Task to complete
Skip the pictures and copy all the data that follows exactly.

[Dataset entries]
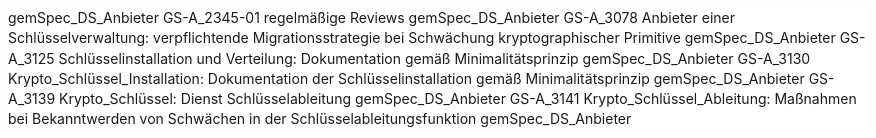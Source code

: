 </td><td>
gemSpec_DS_Anbieter

</td></tr><tr><td>
GS-A_2345-01

</td><td>
regelmäßige Reviews

</td><td>
gemSpec_DS_Anbieter

</td></tr><tr><td>
GS-A_3078

</td><td>
Anbieter einer Schlüsselverwaltung: verpflichtende Migrationsstrategie bei
Schwächung kryptographischer Primitive

</td><td>
gemSpec_DS_Anbieter

</td></tr><tr><td>
GS-A_3125

</td><td>
Schlüsselinstallation und Verteilung: Dokumentation gemäß Minimalitätsprinzip

</td><td>
gemSpec_DS_Anbieter

</td></tr><tr><td>
GS-A_3130

</td><td>
Krypto_Schlüssel_Installation: Dokumentation der Schlüsselinstallation gemäß
Minimalitätsprinzip

</td><td>
gemSpec_DS_Anbieter

</td></tr><tr><td>
GS-A_3139

</td><td>
Krypto_Schlüssel: Dienst Schlüsselableitung

</td><td>
gemSpec_DS_Anbieter

</td></tr><tr><td>
GS-A_3141

</td><td>
Krypto_Schlüssel_Ableitung: Maßnahmen bei Bekanntwerden von Schwächen in der
Schlüsselableitungsfunktion

</td><td>
gemSpec_DS_Anbieter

Solved problem
Source code

: </td><td>
gemSpec_DS_Anbieter

</td></tr><tr><td>
GS-A_2345-01

</td><td>
regelmäßige Reviews

</td><td>
gemSpec_DS_Anbieter

</td></tr><tr><td>
GS-A_3078

</td><td>
Anbieter einer Schlüsselverwaltung: verpflichtende Migrationsstrategie bei
Schwächung kryptographischer Primitive

</td><td>
gemSpec_DS_Anbieter

</td></tr><tr><td>
GS-A_3125

</td><td>
Schlüsselinstallation und Verteilung: Dokumentation gemäß Minimalitätsprinzip

</td><td>
gemSpec_DS_Anbieter

</td></tr><tr><td>
GS-A_3130

</td><td>
Krypto_Schlüssel_Installation: Dokumentation der Schlüsselinstallation gemäß
Minimalitätsprinzip

</td><td>
gemSpec_DS_Anbieter

</td></tr><tr><td>
GS-A_3139

</td><td>
Krypto_Schlüssel: Dienst Schlüsselableitung

</td><td>
gemSpec_DS_Anbieter

</td></tr><tr><td>
GS-A_3141

</td><td>
Krypto_Schlüssel_Ableitung: Maßnahmen bei Bekanntwerden von Schwächen in der
Schlüsselableitungsfunktion

</td><td>
gemSpec_DS_Anbieter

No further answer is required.